Saved entries:
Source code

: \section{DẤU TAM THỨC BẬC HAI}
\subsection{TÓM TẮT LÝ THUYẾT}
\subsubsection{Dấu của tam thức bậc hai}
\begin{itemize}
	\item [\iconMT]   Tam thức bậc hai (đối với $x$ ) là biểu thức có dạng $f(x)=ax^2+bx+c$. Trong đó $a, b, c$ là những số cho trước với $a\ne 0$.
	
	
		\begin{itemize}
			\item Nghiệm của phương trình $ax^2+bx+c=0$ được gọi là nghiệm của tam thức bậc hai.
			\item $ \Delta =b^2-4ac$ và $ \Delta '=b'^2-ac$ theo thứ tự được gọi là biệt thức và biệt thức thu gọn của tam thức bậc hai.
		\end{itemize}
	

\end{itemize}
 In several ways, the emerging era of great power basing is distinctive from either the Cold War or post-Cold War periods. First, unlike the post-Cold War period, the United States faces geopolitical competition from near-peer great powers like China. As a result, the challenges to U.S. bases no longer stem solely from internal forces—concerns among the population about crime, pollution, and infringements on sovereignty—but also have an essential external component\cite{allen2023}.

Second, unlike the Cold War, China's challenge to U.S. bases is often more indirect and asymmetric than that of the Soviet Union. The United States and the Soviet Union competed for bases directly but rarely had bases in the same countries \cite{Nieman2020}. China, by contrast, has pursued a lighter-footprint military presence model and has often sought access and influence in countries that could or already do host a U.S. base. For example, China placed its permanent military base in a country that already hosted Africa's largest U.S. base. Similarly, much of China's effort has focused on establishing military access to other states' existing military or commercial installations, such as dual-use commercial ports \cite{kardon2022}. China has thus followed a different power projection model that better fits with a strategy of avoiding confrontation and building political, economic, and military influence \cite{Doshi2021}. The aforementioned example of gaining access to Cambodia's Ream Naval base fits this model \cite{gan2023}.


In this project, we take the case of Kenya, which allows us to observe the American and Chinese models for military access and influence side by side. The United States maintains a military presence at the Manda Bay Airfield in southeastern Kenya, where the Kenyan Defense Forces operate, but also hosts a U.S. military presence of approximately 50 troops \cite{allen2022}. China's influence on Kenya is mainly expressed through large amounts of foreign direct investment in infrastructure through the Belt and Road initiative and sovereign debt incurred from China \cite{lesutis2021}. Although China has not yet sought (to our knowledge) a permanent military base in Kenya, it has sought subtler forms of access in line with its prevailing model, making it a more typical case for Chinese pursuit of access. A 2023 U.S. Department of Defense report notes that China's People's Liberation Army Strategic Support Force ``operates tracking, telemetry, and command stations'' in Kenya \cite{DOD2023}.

Task requirements:
Transcribe every entry exactly as it reads.

Task answer:
Source code

: \section{DẤU TAM THỨC BẬC HAI}
\subsection{TÓM TẮT LÝ THUYẾT}
\subsubsection{Dấu của tam thức bậc hai}
\begin{itemize}
	\item [\iconMT]   Tam thức bậc hai (đối với $x$ ) là biểu thức có dạng $f(x)=ax^2+bx+c$. Trong đó $a, b, c$ là những số cho trước với $a\ne 0$.
	
	
		\begin{itemize}
			\item Nghiệm của phương trình $ax^2+bx+c=0$ được gọi là nghiệm của tam thức bậc hai.
			\item $ \Delta =b^2-4ac$ và $ \Delta '=b'^2-ac$ theo thứ tự được gọi là biệt thức và biệt thức thu gọn của tam thức bậc hai.
		\end{itemize}
	

\end{itemize}
 In several ways, the emerging era of great power basing is distinctive from either the Cold War or post-Cold War periods. First, unlike the post-Cold War period, the United States faces geopolitical competition from near-peer great powers like China. As a result, the challenges to U.S. bases no longer stem solely from internal forces—concerns among the population about crime, pollution, and infringements on sovereignty—but also have an essential external component\cite{allen2023}.

Second, unlike the Cold War, China's challenge to U.S. bases is often more indirect and asymmetric than that of the Soviet Union. The United States and the Soviet Union competed for bases directly but rarely had bases in the same countries \cite{Nieman2020}. China, by contrast, has pursued a lighter-footprint military presence model and has often sought access and influence in countries that could or already do host a U.S. base. For example, China placed its permanent military base in a country that already hosted Africa's largest U.S. base. Similarly, much of China's effort has focused on establishing military access to other states' existing military or commercial installations, such as dual-use commercial ports \cite{kardon2022}. China has thus followed a different power projection model that better fits with a strategy of avoiding confrontation and building political, economic, and military influence \cite{Doshi2021}. The aforementioned example of gaining access to Cambodia's Ream Naval base fits this model \cite{gan2023}.


In this project, we take the case of Kenya, which allows us to observe the American and Chinese models for military access and influence side by side. The United States maintains a military presence at the Manda Bay Airfield in southeastern Kenya, where the Kenyan Defense Forces operate, but also hosts a U.S. military presence of approximately 50 troops \cite{allen2022}. China's influence on Kenya is mainly expressed through large amounts of foreign direct investment in infrastructure through the Belt and Road initiative and sovereign debt incurred from China \cite{lesutis2021}. Although China has not yet sought (to our knowledge) a permanent military base in Kenya, it has sought subtler forms of access in line with its prevailing model, making it a more typical case for Chinese pursuit of access. A 2023 U.S. Department of Defense report notes that China's People's Liberation Army Strategic Support Force ``operates tracking, telemetry, and command stations'' in Kenya \cite{DOD2023}.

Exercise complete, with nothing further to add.